Data for the task:

□ □ □ □ □ □ □

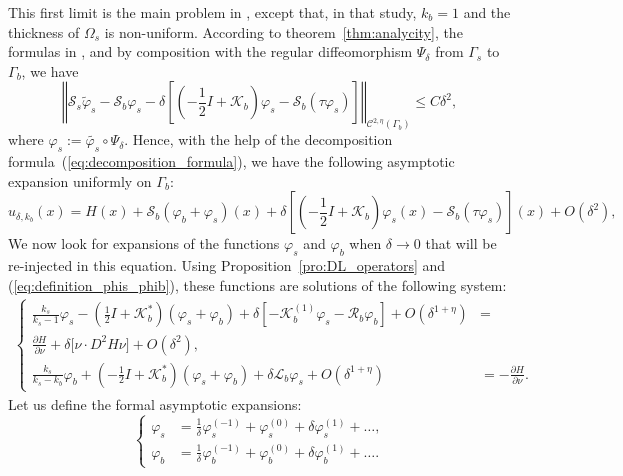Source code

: \documentclass[final]{siamltex}
\numberwithin{equation}{section}
\numberwithin{figure}{section}
\numberwithin{table}{section}
\begin{document}
This first limit is the main problem in \cite[chapter
3]{zribilayer}, except that, in that study, $k_{b}=1$ and the
thickness of $\Omega_{s}$ is non-uniform. According to
theorem~\ref{thm:analycity}, the formulas in
\cite{crisoforis2004}, and by composition with the regular
diffeomorphism $\Psi_{\delta}$ from $\Gamma_{s}$ to $\Gamma_{b}$,
we have
\[
\left\Vert
\mathcal{S}_{s}\tilde{\varphi}_{s}-\mathcal{S}_{b}\varphi_{s}-\delta\left[\left(-\frac{1}{2}I+\mathcal{K}_{b}\right)\varphi_{s}-\mathcal{S}_{b}(\tau\varphi_{s})\right]
\right\Vert _{\mathcal{C}^{2,\eta}(\Gamma_{b})}\leq C\delta^{2},
\]
 where $\varphi_{s}:=\tilde{\varphi_{s}}\circ\Psi_{\delta}$. Hence,
with the help of the decomposition formula~(\ref{eq:decomposition_formula}),
we have the following asymptotic expansion uniformly on $\Gamma_{b}$:
\begin{equation}
u_{\delta,k_{b}}(x)=H(x)+\mathcal{S}_{b}(\varphi_{b}+\varphi_{s})(x)+\delta\left[\left(-\frac{1}{2}I+\mathcal{K}_{b}\right)\varphi_{s}(x)-\mathcal{S}_{b}(\tau\varphi_{s})\right](x)+O(\delta^{2}),\label{eq:DL_u}
\end{equation}
 We now look for expansions of the functions $\varphi_{s}$
and $\varphi_{b}$ when $\delta\rightarrow0$ that will be re-injected
in this equation. Using Proposition~\ref{pro:DL_operators} and (\ref{eq:definition_phis_phib}),
these functions are solutions of the following system:
\begin{multline}
\left\{ \begin{alignedat}{1}\frac{k_{s}}{k_{s}-1}\varphi_{s}-\left(\frac{1}{2}I+\mathcal{K}_{b}^{*}\right)(\varphi_{s}+\varphi_{b})+\delta\left[-\mathcal{K}_{b}^{(1)}\varphi_{s}-\mathcal{R}_{b}\varphi_{b}\right]+O(\delta^{1+\eta}) & =\\
\frac{\partial H}{\partial\nu}+\delta \big[\nu \cdot D^{2}H\nu \big]  +O(\delta^{2}),\\
\frac{k_{s}}{k_{s}-k_{b}}\varphi_{b}+\left(-\frac{1}{2}I+\mathcal{K}_{b}^{*}\right)(\varphi_{s}+\varphi_{b})
+\delta\mathcal{L}_{b}\varphi_{s}+O(\delta^{1+\eta}) &
=-\frac{\partial H}{\partial\nu}.
\end{alignedat}
\right.\label{eq:modified_system}
\end{multline}
 Let us define the formal asymptotic expansions:
\[
\left\{ \begin{alignedat}{1}\varphi_{s} & =\frac{1}{\delta}\varphi_{s}^{(-1)}+\varphi_{s}^{(0)}+\delta\varphi_{s}^{(1)}+\ldots,\\
\varphi_{b} & =\frac{1}{\delta}\varphi_{b}^{(-1)}+\varphi_{b}^{(0)}+\delta\varphi_{b}^{(1)}+\ldots.
\end{alignedat}
\right.
\]
\end{document}
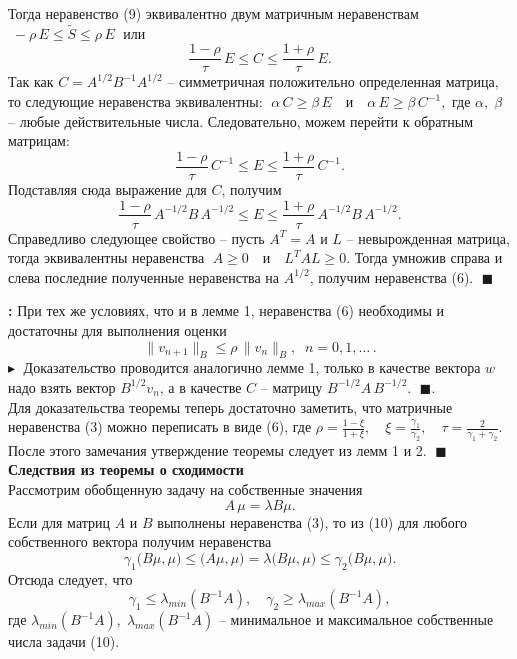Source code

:Тогда неравенство (9) эквивалентно двум матричным неравенствам  $\;-\rho\,E \leq \widetilde{S} \leq \rho \,E
\;$ или 
$$
\frac{1-\rho}{\tau}\, E \leq C\leq \frac{1+\rho}{\tau}\,E.
$$
Так как $ C = A^{1/2}B^{-1}A^{1/2}$ -- симметричная положительно определенная матрица, то следующие неравенства эквивалентны: $\;
\alpha\, C \geq \beta\, E \quad \textit{и} \quad \alpha \, E \geq \beta \, C^{-1},$ 
где $\alpha, \; \beta$ -- любые действительные числа. Следовательно, можем перейти к обратным матрицам:
$$
\frac{1-\rho}{\tau}\, C^{-1} \leq E\leq \frac{1+\rho}{\tau}\,C^{-1}.
$$
Подставляя сюда выражение для $C$, получим
$$
\frac{1-\rho}{\tau}\, A^{-1/2}B\,A^{-1/2} \leq E\leq \frac{1+\rho}{\tau}\, A^{-1/2}B\,A^{-1/2}.
$$
Справедливо следующее свойство -- пусть $ A^T = A$ и $L$ -- невырожденная матрица, тогда эквивалентны неравенства 
$
\;A \geq 0\quad \textit{и} \quad L^T A L \geq 0.$ Тогда умножив справа и слева последние полученные неравенства на $A^{
1/2}$, получим неравенства (6). $\;\blacksquare$

\textbf{:\;} При тех же условиях, что и в лемме 1, неравенства (6) необходимы и достаточны для выполнения оценки 
$$
\|v_{n+1}\|_B \leq \rho\,\|v_n\|_B,\;\; n = 0, 1, \ldots \,.
$$
$\blacktriangleright\;$ Доказательство проводится аналогично лемме 1, только в качестве вектора $w$ надо взять вектор $B^{1/2} v_n$, а в качестве $C$ -- матрицу $B^{-1/2} A\, B^{-1/2}$. $\;\blacksquare$.\\

Для доказательства теоремы теперь достаточно заметить, что матричные неравенства (3) можно переписать в виде (6), где $
\rho = \frac{1 - \xi}{1+\xi}, \quad \xi = \frac{\gamma_1}{\gamma_2}, \quad \tau=\frac{2}{\gamma_1 + \gamma_2}.
$
После этого замечания утверждение теоремы  следует из лемм 1 и 2. $\;\blacksquare$\\

\textbf{Следствия из теоремы о сходимости}\\
Рассмотрим обобщенную задачу на собственные значения 
\begin{equation}
    \tag{10}
    A\, \mu = \lambda B \mu. 
\end{equation}
Если для матриц $A$ и $B$ выполнены неравенства (3), то из (10) для любого собственного вектора получим неравенства 
$$
\gamma_1 \big(B \mu, \mu) \leq \big( A \mu, \mu \big) = \lambda \big(B \mu, \mu\big) \leq \gamma_2 \big(B \mu, \mu\big).$$
Отсюда следует, что 
\begin{equation}
    \tag{11}
    \gamma_1 \leq \lambda_{min}(B^{-1}A), \quad \gamma_2 \geq \lambda_{max}(B^{-1}A),
\end{equation}
где $\lambda_{min}(B^{-1}A), \;  \lambda_{max}(B^{-1}A) $ -- минимальное и максимальное собственные числа задачи (10).


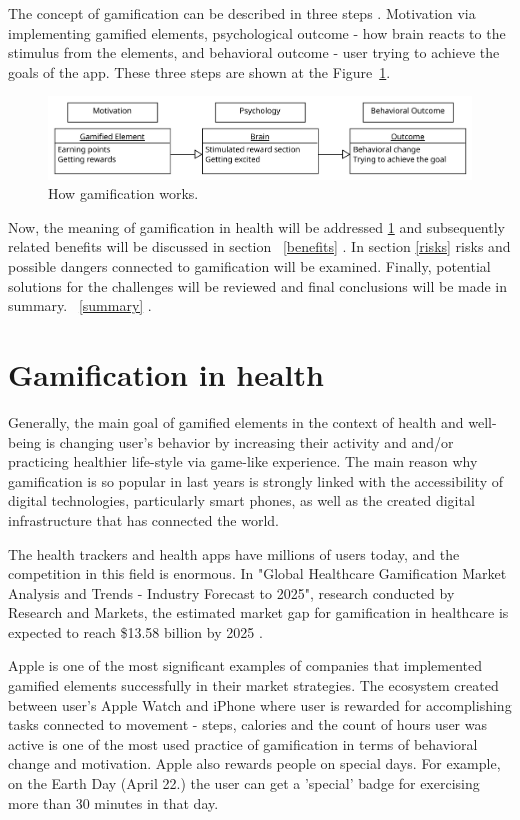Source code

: \documentclass[10pt,twoside,english,a4paper]{article}
\begin{document}
The concept of gamification can be described in three steps \cite{6758978}. Motivation via implementing gamified elements, psychological outcome - how brain reacts to the stimulus from the elements, and behavioral outcome - user trying to achieve the goals of the app. These three steps are shown at the Figure~\ref{f:figure1}.

\begin{figure}[tbh]
\centering
\includegraphics[width=1.0\linewidth]{Figure1.pdf}
\caption{How gamification works.}
\label{f:figure1}
\end{figure}


Now, the meaning of gamification in health will be addressed \ref{G-i-H} and subsequently related benefits will be discussed in section ~\ref{benefits} . In section \ref{risks} risks and possible dangers connected to gamification will be examined. Finally, potential solutions for the challenges will be reviewed and final conclusions will be made  in summary. ~\ref{summary} .

%
%
%

\section{Gamification in health} \label{G-i-H}
Generally, the main goal of gamified elements in the context of health and well-being is changing user's behavior by increasing their activity and and/or practicing healthier life-style via game-like experience. The main reason why gamification is so popular in last years is strongly linked with the accessibility of digital technologies, particularly smart phones, as well as the created digital infrastructure\cite{Ethics} that has connected the world. 

The health trackers and health apps have millions of users today, and the competition in this field is enormous. In "Global Healthcare Gamification Market Analysis and Trends - Industry Forecast to 2025", research conducted by Research and Markets, the estimated market gap for gamification in healthcare is expected to reach \$13.58 billion by 2025 \cite{mgap} .  

Apple is one of the most significant examples of companies that implemented gamified elements successfully in their market strategies. The ecosystem created between user's Apple Watch and iPhone where user is rewarded for accomplishing tasks connected to movement - steps, calories and the count of hours user was active is one of the most used practice \cite{aboveAvalon} of gamification in terms of behavioral change and motivation.  Apple also rewards people on special days. For example, on the Earth Day (April 22.) the user can get a 'special' badge for exercising more than 30 minutes in that day\cite{earthDay}. 
\end{document}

□ □ □ □ □ □ □

Task to carry out: Your task is to copy every line in the entries that holds the string "числа".

Solution to this exercise:
где $\alpha, \; \beta$ -- любые действительные числа. Следовательно, можем перейти к обратным матрицам:
где $\lambda_{min}(B^{-1}A), \;  \lambda_{max}(B^{-1}A) $ -- минимальное и максимальное собственные числа задачи (10).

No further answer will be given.